Dalam konteks bisnis, seorang entrepreneur membuka usaha baru (new
ventures) yang menyebabkan munculnya produk baru arau ide tentang
penyelenggaraan jasa-jasa. Karakteristik tipikal entrepreneur (Schermerhorn Jr,
1999) yaitu:
1. Lokus
pengendalian internal
2. Tingkat energi
tinggi
3. Kebutuhan
tinggi akan prestasi
4. Toleransi
terhadap ambiguitas
5. Kepercayaan
diri
6. Berorientasi
pada action
Karakteristik Wirausahawan (Masykur W) dapat dituliskan seperti di bawah
ini.
1. Keinginan
untuk berprestasi
2. Keinginan
untuk bertanggung jawab
3. Preferensi
kepada resiko menengah
4. Persepsi
kepada kemungkian berhasil
5. Rangsangan
untuk umpan balik
6. Aktivitas
Energik
7. Orientasi ke
masa depan
8. Ketrampilan
dalam pengorganisasian
9. Sikap terhadap
uang
Wirausahawan
yang berhasil mempunyai standar prestasi (n Ach) tinggi.

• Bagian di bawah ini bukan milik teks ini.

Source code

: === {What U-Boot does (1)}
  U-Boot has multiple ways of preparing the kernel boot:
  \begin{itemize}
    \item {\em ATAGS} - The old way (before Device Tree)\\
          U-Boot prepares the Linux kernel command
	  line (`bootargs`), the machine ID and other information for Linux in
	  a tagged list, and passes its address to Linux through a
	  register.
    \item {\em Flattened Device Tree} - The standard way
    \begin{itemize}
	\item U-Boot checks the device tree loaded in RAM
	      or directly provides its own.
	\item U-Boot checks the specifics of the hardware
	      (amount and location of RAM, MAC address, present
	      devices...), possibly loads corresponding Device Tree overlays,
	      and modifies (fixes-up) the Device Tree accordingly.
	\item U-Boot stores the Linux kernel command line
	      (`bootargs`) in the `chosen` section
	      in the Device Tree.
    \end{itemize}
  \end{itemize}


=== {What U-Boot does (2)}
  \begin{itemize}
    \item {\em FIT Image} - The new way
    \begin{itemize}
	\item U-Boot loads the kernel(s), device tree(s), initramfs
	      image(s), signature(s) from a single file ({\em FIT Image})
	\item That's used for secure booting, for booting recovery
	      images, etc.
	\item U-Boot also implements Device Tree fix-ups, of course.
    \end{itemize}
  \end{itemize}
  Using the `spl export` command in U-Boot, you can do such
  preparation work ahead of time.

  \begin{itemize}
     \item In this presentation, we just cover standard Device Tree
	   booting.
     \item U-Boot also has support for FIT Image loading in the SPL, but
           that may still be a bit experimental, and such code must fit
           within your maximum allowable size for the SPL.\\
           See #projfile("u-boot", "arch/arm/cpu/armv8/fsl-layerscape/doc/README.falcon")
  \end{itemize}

Menurut Winardi
Masykur, potensi kewirausahaan tersebut dapat dilihat sebagai berikut:
1. Kemampuan inovatif
2. Toleransi terhadap kemenduaan (ambiguity)
3. Keinginan untuk berprestasi
4. Kemampuan perencanaan realistis
5. Kepemimpinan berorientasi pada tujuan
6. Obyektivitas
7. Tanggung jawab pribadi
8. Kemampuan beradaptasi (Flexibility)
9. Kemampuan sebagai pengorganisator dan
administrator
10. Tingkat komitmen tinggi (survival)
C. Jenis-jenis Kewirausahaan
Jenis Kewirausahaan (Williamson, 1961) dapat dituliskan sebagai berikut
ini.
1. Innovating
Entrepreneurship
Bereksperimentasi
secara agresif, trampil mempraktekkan transformasi-transformasi atraktif.
2. Imitative
Entrepreneurship
Meniru inovasi
yang berhasil dari para Innovating Entrepreneur.
3. Fabian
Entrepreneurship
Sikap yang
teramat berhati-hati dan sikap skeptikal tetapi yang segera melaksanakan
peniruan-peniruan menjadi jelas sekali, apabila mereka tidak melakukan hal
tersebut, mereka akan kehilangan posisi relatif pada industri yang
bersangkutan.
4. Drone Entrepreneurship
Drone= malas.
Penolakan untuk memanfaatkan peluang-peluang untuk melaksanakan
perubahan-perubahan dalam rumus produksi sekalipun hal tersbut akan
mengakibatkan mereka merugi diandingkan dengan produsen lain.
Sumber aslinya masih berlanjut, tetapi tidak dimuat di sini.